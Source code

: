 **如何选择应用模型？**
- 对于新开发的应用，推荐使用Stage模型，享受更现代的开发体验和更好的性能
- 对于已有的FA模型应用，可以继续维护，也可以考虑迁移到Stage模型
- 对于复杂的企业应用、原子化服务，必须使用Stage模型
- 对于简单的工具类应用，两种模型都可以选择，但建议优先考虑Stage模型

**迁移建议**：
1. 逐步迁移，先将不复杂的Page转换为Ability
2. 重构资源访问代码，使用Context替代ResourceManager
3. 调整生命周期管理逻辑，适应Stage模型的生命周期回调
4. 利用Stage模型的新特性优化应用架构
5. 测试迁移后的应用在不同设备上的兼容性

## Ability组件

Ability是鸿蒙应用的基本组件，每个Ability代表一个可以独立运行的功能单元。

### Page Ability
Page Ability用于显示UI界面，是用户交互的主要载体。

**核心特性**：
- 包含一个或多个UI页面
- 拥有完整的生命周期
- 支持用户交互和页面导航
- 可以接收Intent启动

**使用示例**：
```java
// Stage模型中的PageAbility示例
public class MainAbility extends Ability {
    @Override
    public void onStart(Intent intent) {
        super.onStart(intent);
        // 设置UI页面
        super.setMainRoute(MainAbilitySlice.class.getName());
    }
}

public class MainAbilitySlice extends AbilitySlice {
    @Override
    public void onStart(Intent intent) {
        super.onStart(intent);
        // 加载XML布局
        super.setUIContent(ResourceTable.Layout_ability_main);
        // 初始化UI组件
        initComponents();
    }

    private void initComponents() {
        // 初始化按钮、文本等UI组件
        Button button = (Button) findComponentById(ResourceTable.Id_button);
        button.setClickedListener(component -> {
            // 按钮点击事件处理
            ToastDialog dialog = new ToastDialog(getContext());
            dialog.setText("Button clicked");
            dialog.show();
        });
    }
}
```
* * * * *
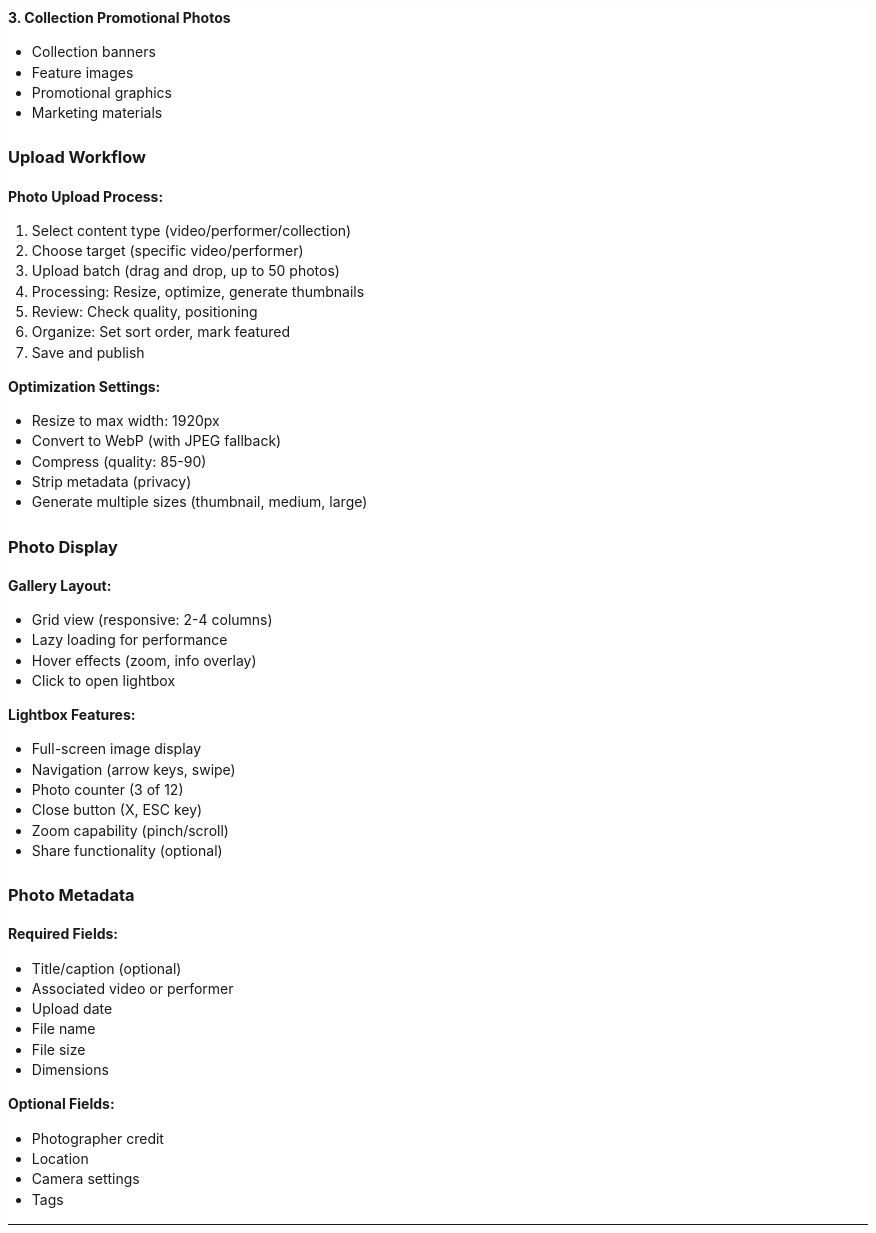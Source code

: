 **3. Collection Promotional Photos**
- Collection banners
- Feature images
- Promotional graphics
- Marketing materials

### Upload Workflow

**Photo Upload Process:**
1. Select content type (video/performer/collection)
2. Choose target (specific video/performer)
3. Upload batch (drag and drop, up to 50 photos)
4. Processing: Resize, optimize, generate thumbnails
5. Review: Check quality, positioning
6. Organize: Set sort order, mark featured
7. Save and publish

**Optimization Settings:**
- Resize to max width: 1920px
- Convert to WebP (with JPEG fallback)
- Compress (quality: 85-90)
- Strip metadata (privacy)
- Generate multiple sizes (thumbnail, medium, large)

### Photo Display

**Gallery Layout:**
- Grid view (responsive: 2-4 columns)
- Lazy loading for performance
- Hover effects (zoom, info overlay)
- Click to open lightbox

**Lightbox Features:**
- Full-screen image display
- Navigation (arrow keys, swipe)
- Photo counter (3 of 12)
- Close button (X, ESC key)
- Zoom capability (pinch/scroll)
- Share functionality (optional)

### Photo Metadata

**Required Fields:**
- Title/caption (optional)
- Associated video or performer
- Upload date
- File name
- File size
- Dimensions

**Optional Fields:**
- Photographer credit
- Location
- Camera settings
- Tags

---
* * * * *
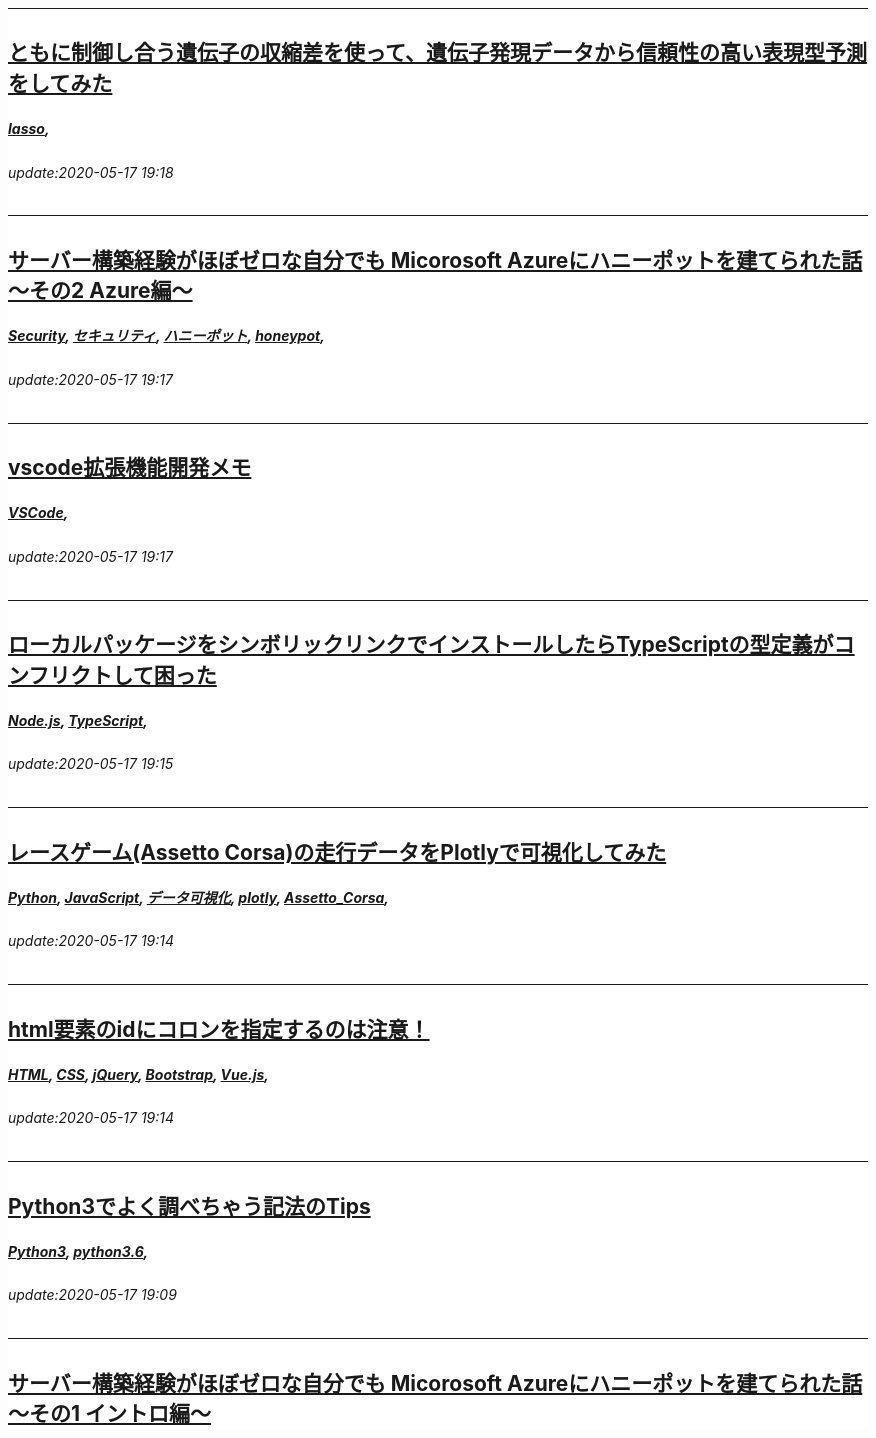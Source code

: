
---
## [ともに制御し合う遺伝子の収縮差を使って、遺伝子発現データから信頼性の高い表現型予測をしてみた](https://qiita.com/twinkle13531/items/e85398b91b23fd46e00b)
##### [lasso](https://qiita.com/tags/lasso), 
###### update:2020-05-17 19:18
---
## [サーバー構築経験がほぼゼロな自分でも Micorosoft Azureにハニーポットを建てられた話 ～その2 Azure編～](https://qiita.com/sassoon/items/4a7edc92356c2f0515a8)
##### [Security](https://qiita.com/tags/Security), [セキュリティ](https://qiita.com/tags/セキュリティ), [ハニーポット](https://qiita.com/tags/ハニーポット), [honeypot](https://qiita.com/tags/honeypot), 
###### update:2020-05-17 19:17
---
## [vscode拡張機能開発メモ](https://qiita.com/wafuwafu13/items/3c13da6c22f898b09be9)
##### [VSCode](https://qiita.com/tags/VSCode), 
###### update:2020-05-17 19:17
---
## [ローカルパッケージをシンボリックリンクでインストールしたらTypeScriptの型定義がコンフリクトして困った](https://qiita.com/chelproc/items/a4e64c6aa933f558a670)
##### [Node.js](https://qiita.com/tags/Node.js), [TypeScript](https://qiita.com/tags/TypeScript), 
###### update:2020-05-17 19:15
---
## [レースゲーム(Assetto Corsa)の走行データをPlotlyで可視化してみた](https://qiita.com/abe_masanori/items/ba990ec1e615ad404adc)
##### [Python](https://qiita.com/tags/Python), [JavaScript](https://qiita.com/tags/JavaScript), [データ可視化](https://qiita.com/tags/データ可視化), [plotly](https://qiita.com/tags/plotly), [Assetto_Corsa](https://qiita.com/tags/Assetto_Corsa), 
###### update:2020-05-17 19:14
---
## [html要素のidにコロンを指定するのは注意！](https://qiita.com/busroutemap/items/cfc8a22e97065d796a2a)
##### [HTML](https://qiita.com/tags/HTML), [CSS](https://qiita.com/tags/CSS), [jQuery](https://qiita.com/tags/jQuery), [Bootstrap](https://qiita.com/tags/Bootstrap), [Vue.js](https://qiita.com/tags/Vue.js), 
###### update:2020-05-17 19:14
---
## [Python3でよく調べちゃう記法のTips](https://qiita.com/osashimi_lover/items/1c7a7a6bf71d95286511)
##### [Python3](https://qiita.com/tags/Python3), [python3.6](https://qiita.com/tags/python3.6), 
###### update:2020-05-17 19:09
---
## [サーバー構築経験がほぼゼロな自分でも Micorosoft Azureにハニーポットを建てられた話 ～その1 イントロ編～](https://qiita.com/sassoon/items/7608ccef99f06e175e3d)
* * * * *
TASK STATEMENT
From the records above, reproduce exactly the lines from the one with "Collection Promotional Photos**" to the one with "- Close button (X, ESC key)", both included, and no others.

OUTPUT OF THE EXERCISE
: **3. Collection Promotional Photos**
- Collection banners
- Feature images
- Promotional graphics
- Marketing materials

### Upload Workflow

**Photo Upload Process:**
1. Select content type (video/performer/collection)
2. Choose target (specific video/performer)
3. Upload batch (drag and drop, up to 50 photos)
4. Processing: Resize, optimize, generate thumbnails
5. Review: Check quality, positioning
6. Organize: Set sort order, mark featured
7. Save and publish

**Optimization Settings:**
- Resize to max width: 1920px
- Convert to WebP (with JPEG fallback)
- Compress (quality: 85-90)
- Strip metadata (privacy)
- Generate multiple sizes (thumbnail, medium, large)

### Photo Display

**Gallery Layout:**
- Grid view (responsive: 2-4 columns)
- Lazy loading for performance
- Hover effects (zoom, info overlay)
- Click to open lightbox

**Lightbox Features:**
- Full-screen image display
- Navigation (arrow keys, swipe)
- Photo counter (3 of 12)
- Close button (X, ESC key)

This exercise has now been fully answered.